Not long ago, CBS News Moneywatch reported that …

… increasing numbers of restaurants and retailers are now snubbing the lowly dollar bill.

Some merchants such as SweetGreen, a salad chain, refuse to open their registers for cash, telling customers they can pay only with mobile payments or cards. With some newer vending machines, only a card or mobile wallet will get that cold Coca-Cola to roll down the chute.

For many merchants, the benefits of accepting only plastics and digital payment more than compensate for interchange fees. No cash on hand means no worries about holdups, short change artists, pilfering employees, or opportunists grabbing cash from an open till. It makes tracking inventory a snap. It speeds transactions, since cashiers needn’t take time to count out change. It also alleviates the problem of employees who can’t figure out how to count out change, a solid merchant benefit even if it doesn’t speak well for the rising generation’s math skills.

But … is not accepting cash legal?

Since every U.S. bill says, “This note is legal tender for all debts, private and public,” one might ask if it’s legal for an establishment not to accept cash. Apparently many indeed do ask, as evidenced by the fact that no less than the U.S. Department of the Treasury felt it necessary to weigh in on the matter:

… the Coinage Act of 1965 … states: “United States coins and currency (including Federal reserve notes and circulating notes of Federal reserve banks and national banks) are legal tender for all debts, public charges, taxes, and dues.”

This statute means that all United States money as identified above are a valid and legal offer of payment for debts when tendered to a creditor. There is, however, no Federal statute mandating that a private business, a person or an organization must accept currency or coins as for payment for goods and/or services.  [Italics added.]

As to the distinction between debt and not-debt, The Fiscal Times explained,

Let us say it is very late at night and you need gasoline for your car … until the customer has put gas into the car, the customer does not owe the station owner anything. However, if the customer is allowed to pump gasoline into the car first and then pay, the owner must accept all types of U.S. bills because the customer has a debt to pay.

The same issue arises on an airplane. If you want to buy a drink for $5, the airline doesn’t have to accept your cash as long as it requires you to pay for the drink first.

The Department of the Treasury statement further explains:

Private businesses are free to develop their own policies on whether or not to accept cash unless there is a State law which says otherwise.

One state, Massachusetts, does say otherwise. Returning to The Fiscal Times article:

Massachusetts … actually does have a law on the books that requires all retail establishments to accept cash payments. However, at the present moment this law appears relatively unknown, the exact definition of a retail establishment is unclear, but most importantly the law specifies no penalties for breaking the law.
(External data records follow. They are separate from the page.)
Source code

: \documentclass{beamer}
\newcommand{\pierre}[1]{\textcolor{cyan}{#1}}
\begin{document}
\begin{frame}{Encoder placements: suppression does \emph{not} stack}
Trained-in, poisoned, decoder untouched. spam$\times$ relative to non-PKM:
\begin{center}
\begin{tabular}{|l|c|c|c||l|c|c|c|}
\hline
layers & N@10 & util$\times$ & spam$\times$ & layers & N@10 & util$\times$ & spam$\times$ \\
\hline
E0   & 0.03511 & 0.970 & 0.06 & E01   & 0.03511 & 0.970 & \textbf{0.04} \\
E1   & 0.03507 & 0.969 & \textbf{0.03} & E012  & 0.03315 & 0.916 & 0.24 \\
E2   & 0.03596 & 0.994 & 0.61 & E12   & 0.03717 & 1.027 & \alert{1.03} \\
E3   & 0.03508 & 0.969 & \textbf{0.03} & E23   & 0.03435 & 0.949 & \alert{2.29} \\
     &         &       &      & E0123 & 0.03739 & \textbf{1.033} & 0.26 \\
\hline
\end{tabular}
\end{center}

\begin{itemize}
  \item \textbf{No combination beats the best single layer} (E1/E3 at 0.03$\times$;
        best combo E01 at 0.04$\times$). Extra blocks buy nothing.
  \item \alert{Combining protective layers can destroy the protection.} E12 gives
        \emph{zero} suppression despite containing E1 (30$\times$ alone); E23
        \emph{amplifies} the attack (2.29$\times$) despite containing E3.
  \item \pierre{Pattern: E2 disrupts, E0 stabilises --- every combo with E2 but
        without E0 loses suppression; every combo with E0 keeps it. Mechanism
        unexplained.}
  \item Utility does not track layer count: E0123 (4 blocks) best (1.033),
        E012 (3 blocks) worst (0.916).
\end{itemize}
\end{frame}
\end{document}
Don’t expect such a law on the national level, not least because even the United States government would stand to gain considerably from going cashless. According to “The Cost of Cash in the United States” by Bhaskar Chakravoti and Benjamin D. Mazotta of Tufts University’s The Fletcher School, cash costs the U.S. about $200 billion annually:

The most important cost of cash to the US government is forgone tax revenue from cash transactions. A conservative estimate yields this value to be $100 billion annually. The government also incurs cash-related expenses from the production and distribution of cash in the United States. In 2012, these costs totaled $1.2 billion.

Cash will still be around for a long time

As I have written before, cash is not likely to fully exit American commerce. As the above-cited Moneywatch piece points out,

About one out of 13 U.S. households are unbanked, which means they have don’t traditional banking accounts, such as checking or savings accounts. Such families tend to be lower-income and rely on cash to make their purchases.

Even consumers with bank accounts rely on cash at certain times. Cash comes in handy for gifts, tipping for great service, and, when needful or simply desirable, not leaving a paper or digital trail.

Ironically enough, the law seems to require banks, the very champions of plastics and digital payments, to accept cash for loan payments. But who knows? That may change. Indeed, the future these days seems to change every hour. It keeps the digital payments business exciting.